Right now, one of those people stands in silence as someone they knew from a while ago returns to the Room, not of her own choosing.

“Welcome back,” he says.

She stands up, dusting off her knees, and looks around. “I didn’t expect to see this place again,” she says quietly. “I suppose this is the last time I’ll see anything? That was quite a long fall.”

Igor smiles in that odd way of his, like he knows everything and you don’t. “Long indeed, and with an unfortunate end. But it does not have to be _your_ end.”

The person doesn’t say anything; this part isn’t in his purview.

“You always speak in circles,” the woman says. “What are you offering here? I thought I finished my journey. The Shadows are gone. We purged the village of them; everything is safe now. Has something happened?”

“Shadows are never truly gone,” Igor says. “Even since your journey, there have been several iterations. You did not need to know about them; in one instance, not even the participants do, these days. What has your life been like, in an ordinary world?”

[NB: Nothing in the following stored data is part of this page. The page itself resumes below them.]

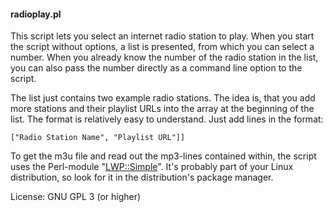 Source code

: #### radioplay.pl

This script lets you select an internet radio station to play.
When you start the script without options, a list is presented, from which you can
select a number.
When you already know the number of the radio station in the list, you can also pass the number directly as a command line option to the script.

The list just contains two example radio stations. The idea is, that you add more stations and their
playlist URLs into the array at the beginning of the list. The format is relatively easy to understand.
Just add lines in the format:

`["Radio Station Name", "Playlist URL"]]`

To get the m3u file and read out the mp3-lines contained within, the script uses the Perl-module "[LWP::Simple](
https://metacpan.org/pod/LWP::Simple)". It's probably part of your Linux distribution, so look for it in the distribution's package manager.

License: GNU GPL 3 (or higher)
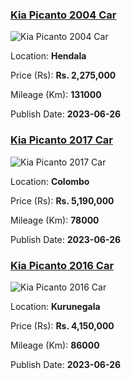 
<!-- 94438074c28f7c7caaf661441ec1afdc -->

### [Kia Picanto 2004 Car](https://riyasewana.com/buy/kia-picanto-sale-hendala-6545601)

![Kia Picanto 2004 Car](https://riyasewana.com/thumb/thumbkia-picanto-2004-2610375912571.jpg)

Location: **Hendala**

Price (Rs): **Rs. 2,275,000**

Mileage (Km): **131000**

Publish Date: **2023-06-26**


<!-- 24d6a65523eff3e540089a15ab164f94 -->

### [Kia Picanto 2017 Car](https://riyasewana.com/buy/kia-picanto-sale-colombo-6545332)

![Kia Picanto 2017 Car](https://riyasewana.com/thumb/thumbkia-picanto-26957414551.jpg)

Location: **Colombo**

Price (Rs): **Rs. 5,190,000**

Mileage (Km): **78000**

Publish Date: **2023-06-26**


<!-- 85e69cbc4c643b9a253671aaf40eb192 -->

### [Kia Picanto 2016 Car](https://riyasewana.com/buy/kia-picanto-sale-kurunegala-6545195)

![Kia Picanto 2016 Car](https://riyasewana.com/thumb/thumbkia-picanto-26938074781.jpg)

Location: **Kurunegala**

Price (Rs): **Rs. 4,150,000**

Mileage (Km): **86000**

Publish Date: **2023-06-26**

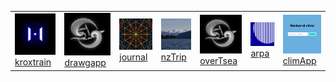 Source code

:<table>
  <tr>
    <td><a href="http://jalkn.github.io/kroxTrain/"><img src="img/krox.png" alt="login" width="200px">kroxtrain</a></td>
    <td><a href="http://jalkn.github.io/drawgapp/"><img src="img/dg.png" alt="login" width="200px">drawgapp</a></td>
    <td><a href="https://jalkn.github.io/jourDraws/"><img src="img/jd.png" alt="journal" width="200px">journal</a></td>
    <td><a href="https://jalkn.github.io/nzTrip/"><img src="img/nz.png" alt="nzTRip" width="200px">nzTrip</a></td>
    <td><a href="https://jalkn.github.io/overTsea/"><img src="img/dg.png" alt="overTsea" width="200px">overTsea</a></td>
    <td><a href="https://jalkn.github.io/arpApp/"><img src="img/arpa.png" alt="arpa" width="200px">arpa</a></td>
    <td><a href="https://github.com/jalkn/climApp"><img src="img/climapp.png" alt="climApp" width="200px">climApp</a></td>
  </tr>
</table>
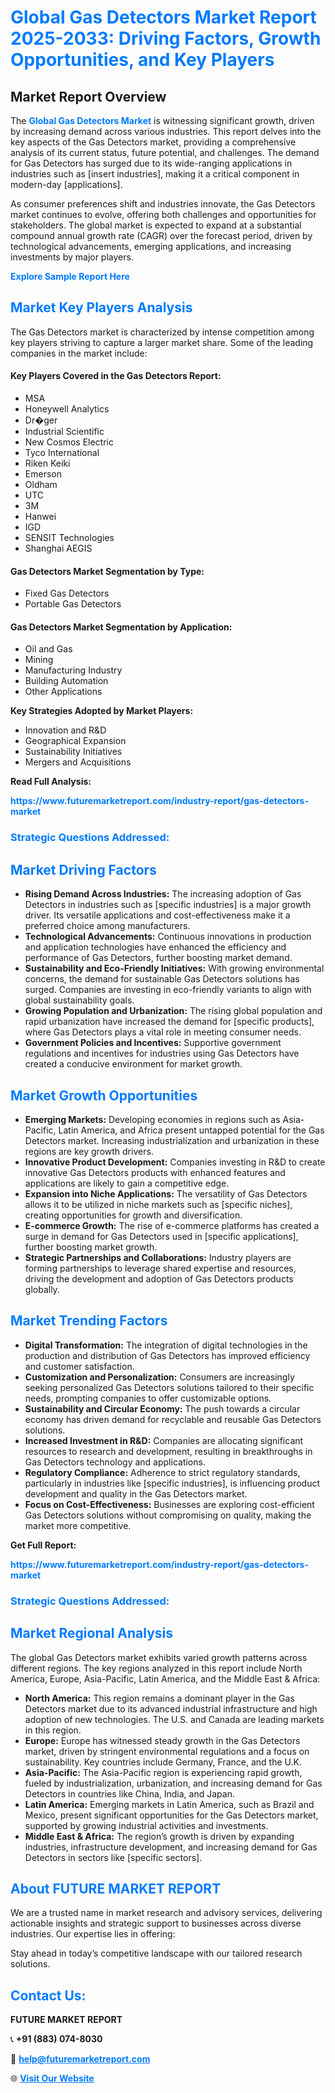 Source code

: <h1 style="color: #007BFF;">Global Gas Detectors Market Report 2025-2033: Driving Factors, Growth Opportunities, and Key Players</h1>

<section id="overview">
<h2>Market Report Overview</h2>
<p>The <a href="https://www.futuremarketreport.com/industry-report/gas-detectors-market" style="color: #007BFF; text-decoration: none;"><strong>Global Gas Detectors Market</strong></a> is witnessing significant growth, driven by increasing demand across various industries. This report delves into the key aspects of the Gas Detectors market, providing a comprehensive analysis of its current status, future potential, and challenges. The demand for Gas Detectors has surged due to its wide-ranging applications in industries such as [insert industries], making it a critical component in modern-day [applications].</p>
<p>As consumer preferences shift and industries innovate, the Gas Detectors market continues to evolve, offering both challenges and opportunities for stakeholders. The global market is expected to expand at a substantial compound annual growth rate (CAGR) over the forecast period, driven by technological advancements, emerging applications, and increasing investments by major players.</p>
</section>

<section id="overview">
<p><a href="https://www.futuremarketreport.com/request-sample/reportId=27290" style="color: #007BFF; text-decoration: none;"><strong>Explore Sample Report Here</strong></a></p>
</section>

<section id="key-players">
<h2 style="color: #007BFF;">Market Key Players Analysis</h2>
<p>The Gas Detectors market is characterized by intense competition among key players striving to capture a larger market share. Some of the leading companies in the market include:</p>
<h4>Key Players Covered in the Gas Detectors Report:</h4>
<ul><li>MSA</li><li>Honeywell Analytics</li><li>Dr�ger</li><li>Industrial Scientific</li><li>New Cosmos Electric</li><li>Tyco International</li><li>Riken Keiki</li><li>Emerson</li><li>Oldham</li><li>UTC</li><li>3M</li><li>Hanwei</li><li>IGD</li><li>SENSIT Technologies</li><li>Shanghai AEGIS</li></ul>
<h4>Gas Detectors Market Segmentation by Type:</h4>
<ul><li>Fixed Gas Detectors</li><li>Portable Gas Detectors</li></ul>

<h4>Gas Detectors Market Segmentation by Application:</h4>
<ul><li>Oil and Gas</li><li>Mining</li><li>Manufacturing Industry</li><li>Building Automation</li><li>Other Applications</li></ul>
<p><strong>Key Strategies Adopted by Market Players:</strong></p>
<ul>
<li>Innovation and R&D</li>
<li>Geographical Expansion</li>
<li>Sustainability Initiatives</li>
<li>Mergers and Acquisitions</li>
</ul>
</section>

<section>
<p><strong>Read Full Analysis: </strong></p><a href="https://www.futuremarketreport.com/industry-report/gas-detectors-market" style="color: #007BFF; text-decoration: none;"><strong>https://www.futuremarketreport.com/industry-report/gas-detectors-market</strong></a>
<h3 style="color: #007BFF;">Strategic Questions Addressed:</h3>
</section>

<section id="driving-factors">
<h2 style="color: #007BFF;">Market Driving Factors</h2>
<ul>
<li><strong>Rising Demand Across Industries:</strong> The increasing adoption of Gas Detectors in industries such as [specific industries] is a major growth driver. Its versatile applications and cost-effectiveness make it a preferred choice among manufacturers.</li>
<li><strong>Technological Advancements:</strong> Continuous innovations in production and application technologies have enhanced the efficiency and performance of Gas Detectors, further boosting market demand.</li>
<li><strong>Sustainability and Eco-Friendly Initiatives:</strong> With growing environmental concerns, the demand for sustainable Gas Detectors solutions has surged. Companies are investing in eco-friendly variants to align with global sustainability goals.</li>
<li><strong>Growing Population and Urbanization:</strong> The rising global population and rapid urbanization have increased the demand for [specific products], where Gas Detectors plays a vital role in meeting consumer needs.</li>
<li><strong>Government Policies and Incentives:</strong> Supportive government regulations and incentives for industries using Gas Detectors have created a conducive environment for market growth.</li>
</ul>
</section>

<section id="growth-opportunities">
<h2 style="color: #007BFF;">Market Growth Opportunities</h2>
<ul>
<li><strong>Emerging Markets:</strong> Developing economies in regions such as Asia-Pacific, Latin America, and Africa present untapped potential for the Gas Detectors market. Increasing industrialization and urbanization in these regions are key growth drivers.</li>
<li><strong>Innovative Product Development:</strong> Companies investing in R&D to create innovative Gas Detectors products with enhanced features and applications are likely to gain a competitive edge.</li>
<li><strong>Expansion into Niche Applications:</strong> The versatility of Gas Detectors allows it to be utilized in niche markets such as [specific niches], creating opportunities for growth and diversification.</li>
<li><strong>E-commerce Growth:</strong> The rise of e-commerce platforms has created a surge in demand for Gas Detectors used in [specific applications], further boosting market growth.</li>
<li><strong>Strategic Partnerships and Collaborations:</strong> Industry players are forming partnerships to leverage shared expertise and resources, driving the development and adoption of Gas Detectors products globally.</li>
</ul>
</section>

<section id="trending-factors">
<h2 style="color: #007BFF;">Market Trending Factors</h2>
<ul>
<li><strong>Digital Transformation:</strong> The integration of digital technologies in the production and distribution of Gas Detectors has improved efficiency and customer satisfaction.</li>
<li><strong>Customization and Personalization:</strong> Consumers are increasingly seeking personalized Gas Detectors solutions tailored to their specific needs, prompting companies to offer customizable options.</li>
<li><strong>Sustainability and Circular Economy:</strong> The push towards a circular economy has driven demand for recyclable and reusable Gas Detectors solutions.</li>
<li><strong>Increased Investment in R&D:</strong> Companies are allocating significant resources to research and development, resulting in breakthroughs in Gas Detectors technology and applications.</li>
<li><strong>Regulatory Compliance:</strong> Adherence to strict regulatory standards, particularly in industries like [specific industries], is influencing product development and quality in the Gas Detectors market.</li>
<li><strong>Focus on Cost-Effectiveness:</strong> Businesses are exploring cost-efficient Gas Detectors solutions without compromising on quality, making the market more competitive.</li>
</ul>
</section>

<section>
<p><strong>Get Full Report: </strong></p><a href="https://www.futuremarketreport.com/industry-report/gas-detectors-market" style="color: #007BFF; text-decoration: none;"><strong>https://www.futuremarketreport.com/industry-report/gas-detectors-market</strong></a>
<h3 style="color: #007BFF;">Strategic Questions Addressed:</h3>
</section>


<section id="regional-analysis">
<h2 style="color: #007BFF;">Market Regional Analysis</h2>
<p>The global Gas Detectors market exhibits varied growth patterns across different regions. The key regions analyzed in this report include North America, Europe, Asia-Pacific, Latin America, and the Middle East & Africa:</p>
<ul>
<li><strong>North America:</strong> This region remains a dominant player in the Gas Detectors market due to its advanced industrial infrastructure and high adoption of new technologies. The U.S. and Canada are leading markets in this region.</li>
<li><strong>Europe:</strong> Europe has witnessed steady growth in the Gas Detectors market, driven by stringent environmental regulations and a focus on sustainability. Key countries include Germany, France, and the U.K.</li>
<li><strong>Asia-Pacific:</strong> The Asia-Pacific region is experiencing rapid growth, fueled by industrialization, urbanization, and increasing demand for Gas Detectors in countries like China, India, and Japan.</li>
<li><strong>Latin America:</strong> Emerging markets in Latin America, such as Brazil and Mexico, present significant opportunities for the Gas Detectors market, supported by growing industrial activities and investments.</li>
<li><strong>Middle East & Africa:</strong> The region’s growth is driven by expanding industries, infrastructure development, and increasing demand for Gas Detectors in sectors like [specific sectors].</li>
</ul>
</section>

<footer>
<h2 style="color: #007BFF;">About FUTURE MARKET REPORT</h2>
<p>We are a trusted name in market research and advisory services, delivering actionable insights and strategic support to businesses across diverse industries. Our expertise lies in offering:</p>

<p>Stay ahead in today’s competitive landscape with our tailored research solutions.</p>

<h2 style="color: #007BFF;">Contact Us:</h2>
<p><strong>FUTURE MARKET REPORT</strong></p>
<p>📞 <strong>+91 (883) 074-8030</strong></p>
<p>📧 <strong><a href="mailto:help@futuremarketreport.com" style="color: #007BFF;">help@futuremarketreport.com</a></strong></p>
<p>🌐 <strong><a href="https://www.futuremarketreport.com/" style="color: #007BFF;">Visit Our Website</a></strong></p>
</footer> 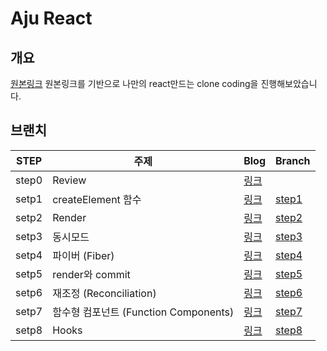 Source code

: # Aju React

## 개요

[원본링크](https://pomb.us/build-your-own-react/)
원본링크를 기반으로 나만의 react만드는 clone coding을 진행해보았습니다.

## 브랜치

| STEP  | 주제                                  | Blog                                                | Branch                                |
| ----- | ------------------------------------- | --------------------------------------------------- | ------------------------------------- |
| step0 | Review                                | [링크](https://blog.naver.com/zoz0312/222755248206) |                                       |
| setp1 | createElement 함수                    | [링크](https://blog.naver.com/zoz0312/222755332619) | [step1](zoz0312/aju-react/tree/step1) |
| setp2 | Render                                | [링크](https://blog.naver.com/zoz0312/222755376837) | [step2](zoz0312/aju-react/tree/step2) |
| setp3 | 동시모드                              | [링크](https://blog.naver.com/zoz0312/222755650138) | [step3](zoz0312/aju-react/tree/step3) |
| setp4 | 파이버 (Fiber)                        | [링크](https://blog.naver.com/zoz0312/222757097915) | [step4](zoz0312/aju-react/tree/step4) |
| setp5 | render와 commit                       | [링크](https://blog.naver.com/zoz0312/222761860621) | [step5](zoz0312/aju-react/tree/step5) |
| setp6 | 재조정 (Reconciliation)               | [링크](https://blog.naver.com/zoz0312/222762320265) | [step6](zoz0312/aju-react/tree/step6) |
| setp7 | 함수형 컴포넌트 (Function Components) | [링크](https://blog.naver.com/zoz0312/222763888749) | [step7](zoz0312/aju-react/tree/step7) |
| setp8 | Hooks                                 | [링크](https://blog.naver.com/zoz0312/222763944875) | [step8](zoz0312/aju-react/tree/step8) |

“…peaceful,” the woman says, slowly, warily. “I returned to my family. They have a husband lined up for me; it’s well past time for that, and my family needs it. He’s tolerable enough.”

“But you know you’ll never see him again,” Igor says. “Whatever the two of you could have been, it is forever lost.”

The woman swallows. “Yes,” she says.

“Moreover…you say ‘peaceful’, you say ‘tolerable’. You did not say _happy.”_

The woman narrows her eyes. “Happiness is a luxury,” she says. “I never expected it.”

“But you did have it, for a while. When the fate of the world was in your hands. Surely you can’t deny its thrill.”

“…I can’t, it’s true,” the woman says, her voice softening as she recalls the days that seem so far-off now. “The friends I made are very dear to me. And there’s a certain satisfaction to be had when saving others. But that’s been over for a while.”

Igor’s eyes glint. “And what about that boy? Do you think of him, still?”

The woman stiffens, and her voices hardens. “That’s enough,” she says. “Tell me what you want.”

Igor spreads his hands wide, the way he does when he shuffles the cards. “I only want to make you an offer. You remember Nicolas, do you not?”

“Of course I do,” the woman says, shifting her eyes towards him. “Do you need something?”

Finally, he speaks. “There is something I would like to do,” he says. “But it conflicts with my duties. I cannot remain here.”

The woman does not ask what he wants to do; she knows him well enough for that.

“My master cannot go unassisted,” he continues. “And so we have an offer.

“If you were to take my place,” he says, “I would be free to leave.”

The woman is silent for a long moment before she says, “I would control the Compendium?”

“One cannot truly _control_ the Compendium,” he says with a slight smile. “But certainly you would have a greater hold on it than anyone besides my master. And you would provide assistance to future guests, as I did. There is no more powerful role for you to have.”

“What if I don’t want power?” the woman says softly.

“Then you will be welcome to continue on your current path,” Igor says. “We will not stop you. All we are doing is making you an offer.”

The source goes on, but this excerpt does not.